Tomas
Tomas

Reputation: 18117

EF CodeFirst computed field in CF entity class

I have added computed fields(Active and CreditsLeft) directly into my CodeFirst entity class. Is it good idea to add computed field logic inside CF Entity class?

 public class User : Entity
    {
        public User()
        {
            Id = Helper.GetRandomInt(9);
            DateStamp = DateTime.UtcNow;
            TimeZone = TimeZoneInfo.Utc.Id;
        }

        [DatabaseGenerated(DatabaseGeneratedOption.None)]
        public int Id { get; set; }               
        [Required]
        [MaxLength(50)]
        public string Email { get; set; }
        [Required]
        [MaxLength(50)]
        public string Password { get; set; }
        [MaxLength(50)]
        public string FirstName { get; set; }
        [MaxLength(50)]
        public string LastName { get; set; }
        [Required]
        public DateTime DateStamp { get; set; }        

        public virtual ICollection<Order> Orders { get; set; }
        public virtual ICollection<Statistic> Statistics { get; set; }
        public virtual ICollection<Notification> Notifications { get; set; }


        [DatabaseGenerated(DatabaseGeneratedOption.Computed)]
        public bool Active
        {
            get
            {
                return Orders.Any(c => c.Active && (c.TransactionType == TransactionType.Order || c.TransactionType == TransactionType.Subscription));
            }
        }

        [DatabaseGenerated(DatabaseGeneratedOption.Computed)]
        public int CreditsLeft
        {
            get
            {
                return Orders.Sum(p => p.Credits != null ? p.Credits.Value : 0);
            }
        }

    }

Upvotes: 1

Views: 196

Answers (1)

Gert Arnold
Gert Arnold

Reputation: 109185

Is it good idea to add computed field logic inside CF Entity class?
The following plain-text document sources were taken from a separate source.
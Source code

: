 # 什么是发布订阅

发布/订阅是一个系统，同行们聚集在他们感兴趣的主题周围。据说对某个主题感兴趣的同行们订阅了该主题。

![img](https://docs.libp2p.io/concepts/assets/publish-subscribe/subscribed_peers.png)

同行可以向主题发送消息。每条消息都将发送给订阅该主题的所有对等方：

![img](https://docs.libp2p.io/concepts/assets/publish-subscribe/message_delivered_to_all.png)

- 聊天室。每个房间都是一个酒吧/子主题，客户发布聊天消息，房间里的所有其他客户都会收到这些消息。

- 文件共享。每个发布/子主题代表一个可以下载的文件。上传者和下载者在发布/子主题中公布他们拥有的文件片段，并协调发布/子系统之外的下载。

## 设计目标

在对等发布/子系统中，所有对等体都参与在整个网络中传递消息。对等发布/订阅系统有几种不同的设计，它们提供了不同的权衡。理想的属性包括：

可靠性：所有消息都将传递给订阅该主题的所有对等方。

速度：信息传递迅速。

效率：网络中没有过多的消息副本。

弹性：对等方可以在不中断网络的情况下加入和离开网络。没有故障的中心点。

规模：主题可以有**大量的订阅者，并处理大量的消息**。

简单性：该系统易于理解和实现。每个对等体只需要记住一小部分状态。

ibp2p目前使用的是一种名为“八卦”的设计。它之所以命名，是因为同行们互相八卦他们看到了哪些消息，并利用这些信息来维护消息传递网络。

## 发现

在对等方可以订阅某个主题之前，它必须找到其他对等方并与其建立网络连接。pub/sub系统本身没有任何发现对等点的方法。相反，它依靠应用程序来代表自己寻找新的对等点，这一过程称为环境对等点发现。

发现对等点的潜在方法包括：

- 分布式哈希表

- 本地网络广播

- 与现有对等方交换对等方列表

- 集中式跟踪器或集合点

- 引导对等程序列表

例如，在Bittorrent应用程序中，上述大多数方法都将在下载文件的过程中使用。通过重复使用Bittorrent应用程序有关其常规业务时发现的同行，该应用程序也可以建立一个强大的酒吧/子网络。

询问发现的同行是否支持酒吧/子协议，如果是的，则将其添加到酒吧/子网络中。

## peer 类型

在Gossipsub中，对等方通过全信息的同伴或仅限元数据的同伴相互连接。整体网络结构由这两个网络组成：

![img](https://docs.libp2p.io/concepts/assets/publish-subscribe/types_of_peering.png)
Sure, you can do this, but there are a few things you must take care of.

First, the attribute for a property that is computed by business logic is not [DatabaseGenerated(DatabaseGeneratedOption.Computed)], because this indicates that the value is computed in the database (as in a computed column). You should mark the property by the [NotMapped] attribute. This tells Entity Framework to ignore the property in database mapping.

Second, since both properties use Orders, you must make sure that the orders are loaded or can be lazy loaded when either property is accessed. So you may want to load Users with an Include statement (Include(user => user.Orders)). Or else you must ensure that the context is still alive when Active or CreditsLeft is accessed.

Third, you can't address the properties directly in an EF LINQ query, as in

db.Users.Select(u => u.Active);

because EF will throw an exception that it doesn't know Active. You can address the properties only on materialized user objects in memory.